Listening practice - mistake log IELTS Practice Set 17 listening test 3
1 Cambridge IELTS 17 - listening test 2
2 Performance Summary
3 Recording 4
3.1 What went wrong & how to fix it
Q36 — evidence (you wrote “evident”)
Why: After “no ___ that…”, English requires a noun, not an adjective.
Collocation: “no evidence that …” is the natural pair.
Mini rule: If you hear “no / some / much / little ___ that…”, expect a noun (evidence, proof, indication).
Word-form pairs to remember: evidence (n) vs. evident (adj); confidence vs. confident; intelligence vs. intelligent.
Q37 — destinations (you wrote “destination”)
Why: The script says “Little was known about the actual destinations of particular species and how they travelled there.” Also the note line reads “about the ___ and journeys”, which signals parallel plurals.
Mini rule: When a blank is coordinated with another plural (“X and journeys”), make both plural.
Q38 — oceans (you wrote “ocean”)
Why: The lecture uses the collocation “over vast oceans.” IELTS often tests the faint -s at word ends.
Mini rule: Quantifiers like vast, huge stretches of, and references to large areas often take the plural (oceans, mountains, forests). Listen for the final /z/ sound.
Q40 — atlas (you wrote “atlat”)
Why: Simple letter transposition under time pressure. The line was “In 1931, an atlas was published…”.
Mini rule: Use the article cue: “an atlas” → vowel sound → atlas. When you hear an article + noun, lock in the standard spelling you know.
3.2 Fast repair drills (15–30 seconds each)
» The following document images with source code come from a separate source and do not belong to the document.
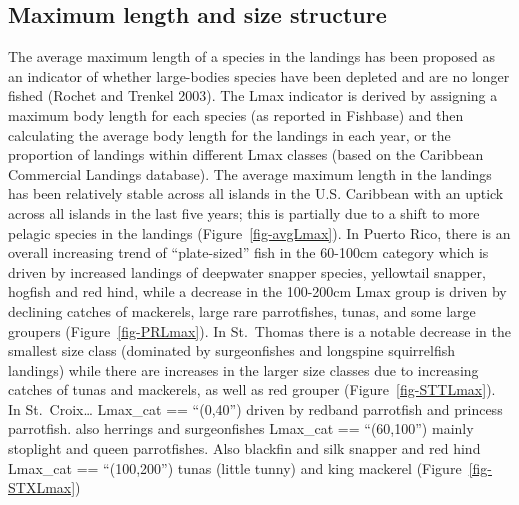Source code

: \documentclass[
  letterpaper,
  oneside,
  open=any]{scrbook}
\begin{document}
\subsection{Maximum length and size
structure}\label{maximum-length-and-size-structure}

The average maximum length of a species in the landings has been
proposed as an indicator of whether large-bodies species have been
depleted and are no longer fished (Rochet and Trenkel 2003). The Lmax
indicator is derived by assigning a maximum body length for each species
(as reported in Fishbase) and then calculating the average body length
for the landings in each year, or the proportion of landings within
different Lmax classes (based on the Caribbean Commercial Landings
database). The average maximum length in the landings has been
relatively stable across all islands in the U.S. Caribbean with an
uptick across all islands in the last five years; this is partially due
to a shift to more pelagic species in the landings
(Figure~\ref{fig-avgLmax}). In Puerto Rico, there is an overall
increasing trend of ``plate-sized'' fish in the 60-100cm category which
is driven by increased landings of deepwater snapper species, yellowtail
snapper, hogfish and red hind, while a decrease in the 100-200cm Lmax
group is driven by declining catches of mackerels, large rare
parrotfishes, tunas, and some large groupers (Figure~\ref{fig-PRLmax}).
In St.~Thomas there is a notable decrease in the smallest size class
(dominated by surgeonfishes and longspine squirrelfish landings) while
there are increases in the larger size classes due to increasing catches
of tunas and mackerels, as well as red grouper
(Figure~\ref{fig-STTLmax}). In St.~Croix\ldots{} Lmax\_cat == ``(0,40'')
driven by redband parrotfish and princess parrotfish. also herrings and
surgeonfishes Lmax\_cat == ``(60,100'') mainly stoplight and queen
parrotfishes. Also blackfin and silk snapper and red hind Lmax\_cat ==
``(100,200'') tunas (little tunny) and king mackerel
(Figure~\ref{fig-STXLmax})
\end{document}
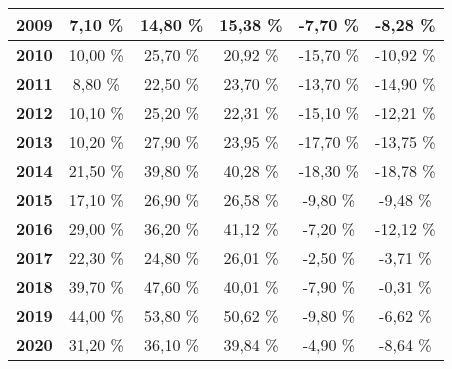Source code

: \begin{center}
\begin{footnotesize}
\begin{longtable}{|c|c|c|c|c|c|}
\textbf{2009} & 7,10 \% & 14,80 \% & 15,38 \% & -7,70 \% & -8,28 \% \\ \hline
\textbf{2010} & 10,00 \% & 25,70 \% & 20,92 \% & -15,70 \% & -10,92 \% \\ \hline
\textbf{2011} & 8,80 \% & 22,50 \% & 23,70 \% & -13,70 \% & -14,90 \% \\ \hline
\textbf{2012} & 10,10 \% & 25,20 \% & 22,31 \% & -15,10 \% & -12,21 \% \\ \hline
\textbf{2013} & 10,20 \% & 27,90 \% & 23,95 \% & -17,70 \% & -13,75 \% \\ \hline
\textbf{2014} & 21,50 \% & 39,80 \% & 40,28 \% & -18,30 \% & -18,78 \% \\ \hline
\textbf{2015} & 17,10 \% & 26,90 \% & 26,58 \% & -9,80 \% & -9,48 \% \\ \hline
\textbf{2016} & 29,00 \% & 36,20 \% & 41,12 \% & -7,20 \% & -12,12 \% \\ \hline
\textbf{2017} & 22,30 \% & 24,80 \% & 26,01 \% & -2,50 \% & -3,71 \% \\ \hline
\textbf{2018} & 39,70 \% & 47,60 \% & 40,01 \% & -7,90 \% & -0,31 \% \\ \hline
\textbf{2019} & 44,00 \% & 53,80 \% & 50,62 \% & -9,80 \% & -6,62 \% \\ \hline
\textbf{2020} & 31,20 \% & 36,10 \% & 39,84 \% & -4,90 \% & -8,64 \% \\ \hline
\end{longtable} 
\end{footnotesize}
\end{center}
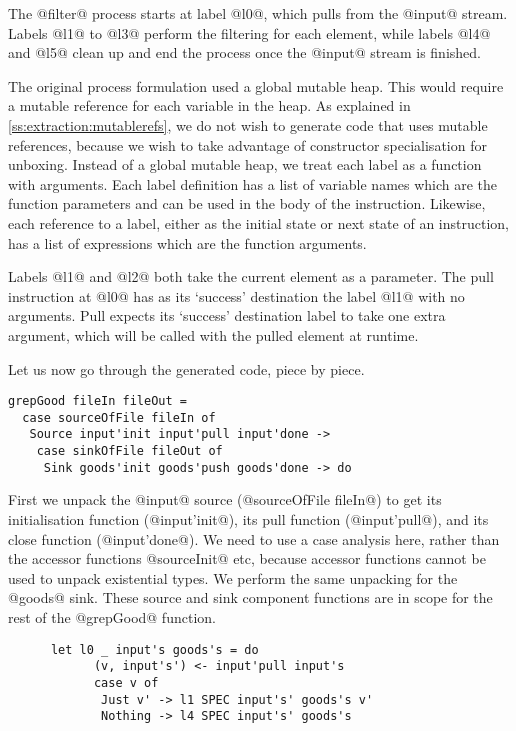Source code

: The @filter@ process starts at label @l0@, which pulls from the @input@ stream.
Labels @l1@ to @l3@ perform the filtering for each element, while labels @l4@ and @l5@ clean up and end the process once the @input@ stream is finished.

The original process formulation  used a global mutable heap.
This would require a mutable reference for each variable in the heap.
As explained in \autoref{ss:extraction:mutablerefs}, we do not wish to generate code that uses mutable references, because we wish to take advantage of constructor specialisation for unboxing.
Instead of a global mutable heap, we treat each label as a function with arguments.
Each label definition has a list of variable names which are the function parameters and can be used in the body of the instruction.
Likewise, each reference to a label, either as the initial state or next state of an instruction, has a list of expressions which are the function arguments.

Labels @l1@ and @l2@ both take the current element as a parameter.
The pull instruction at @l0@ has as its `success' destination the label @l1@ with no arguments.
Pull expects its `success' destination label to take one extra argument, which will be called with the pulled element at runtime.

Let us now go through the generated code, piece by piece.

\begin{lstlisting}
grepGood fileIn fileOut =
  case sourceOfFile fileIn of
   Source input'init input'pull input'done ->
    case sinkOfFile fileOut of
     Sink goods'init goods'push goods'done -> do
\end{lstlisting}

First we unpack the @input@ source (@sourceOfFile fileIn@) to get its initialisation function (@input'init@), its pull function (@input'pull@), and its close function (@input'done@).
We need to use a case analysis here, rather than the accessor functions @sourceInit@ etc, because accessor functions cannot be used to unpack existential types.
We perform the same unpacking for the @goods@ sink.
These source and sink component functions are in scope for the rest of the @grepGood@ function.

\begin{lstlisting}
      let l0 _ input's goods's = do
            (v, input's') <- input'pull input's
            case v of
             Just v' -> l1 SPEC input's' goods's v'
             Nothing -> l4 SPEC input's' goods's
\end{lstlisting}


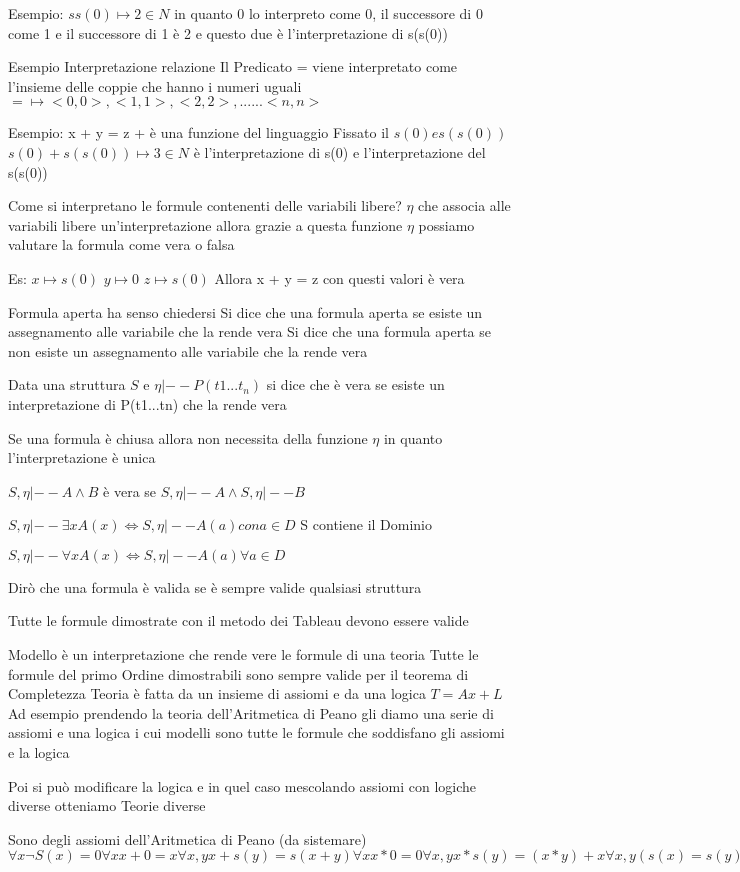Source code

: Esempio:
$s s(0) \mapsto 2 \in N$ in quanto 0 lo interpreto come 0, il successore di 0 come 1 e il successore di 1 è 2 e questo due è l'interpretazione di s(s(0))

Esempio Interpretazione relazione
Il Predicato = viene interpretato come l'insieme delle coppie che hanno i numeri uguali
$= \mapsto <0,0>,<1,1>,<2,2>,......<n,n>$

Esempio: 
x + y = z    + è una funzione del linguaggio
Fissato il $s(0) e s(s(0))$
$s(0) + s(s(0)) \mapsto 3 \in N$ è l'interpretazione di s(0) e l'interpretazione del s(s(0))

Come si interpretano le formule contenenti delle variabili libere?
$\eta$ che associa alle variabili libere un'interpretazione  allora grazie a questa funzione $\eta$ possiamo valutare la formula come vera o falsa

Es:
$x \mapsto s(0)$
$y \mapsto 0$
$z \mapsto s(0)$
Allora x + y = z con questi valori è vera

Formula aperta ha senso chiedersi 
Si dice che una formula aperta    se esiste un assegnamento alle variabile che la rende vera
Si dice che una formula aperta se non esiste un assegnamento alle variabile che la rende vera

Data una struttura $S $ e $\eta |-- P(t1...t_n)$ si dice che è vera se esiste un interpretazione di P(t1...tn) che la rende vera

Se una formula è chiusa allora non necessita della funzione $\eta$ in quanto l'interpretazione è unica

$S,\eta |-- A \land B$ è vera se $S,\eta |-- A \land S,\eta |-- B$

$S,\eta |-- \exists x A(x) \iff S,\eta |-- A(a) con a \in D$  S contiene il Dominio

$S,\eta |-- \forall x A(x) \iff S,\eta |-- A(a) \forall a \in D$

Dirò che una formula è valida se è sempre valide qualsiasi struttura

Tutte le formule dimostrate con il metodo dei Tableau devono essere valide

Modello è un interpretazione che rende vere le formule di una teoria
Tutte le formule del primo Ordine dimostrabili sono sempre valide per il teorema di Completezza
Teoria è fatta da un insieme di assiomi e da una logica $T = Ax + L$
Ad esempio prendendo la teoria dell'Aritmetica di Peano gli diamo una serie di assiomi e una logica 
i cui modelli sono tutte le formule che soddisfano gli assiomi e la logica

Poi si può modificare la logica e in quel caso mescolando assiomi con logiche diverse otteniamo Teorie diverse

Sono degli assiomi dell'Aritmetica di Peano (da sistemare)
$\forall x \neg S(x) = 0
\forall x x + 0 = x
\forall x,y x + s(y) = s(x + y)
\forall x x * 0 = 0
\forall x,y x * s(y) = (x * y) + x 
\forall x,y (s(x) = s(y)) \rightarrow x = y$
Say these aloud, then write the missing word exactly:
There had been no that storks migrate to Africa. → evidence
Little was known about birds’ actual ____ and journeys. → destinations
Small birds weighing only a few grams could still fly over vast ____. → oceans
In 1931, an ____ of European bird migration was published. → atlas
3.3 Micro-skills to prevent these errors on test day
Grammar slot check (Word form):
- After no / little / much + __ + that…_ → noun.
Parallelism scan (Number):
- If the other half is plural (“X and journeys”), make your blank plural too.
End-sound focus (Plural -s):
- Train your ear for the soft /z/ at the end (oceans, destinations). Shadow-read transcripts to feel the endings.
Article cue for spelling:
- “a/an + noun” often signals a common, dictionary form you already know. Use the article to sanity-check spelling (an atlas).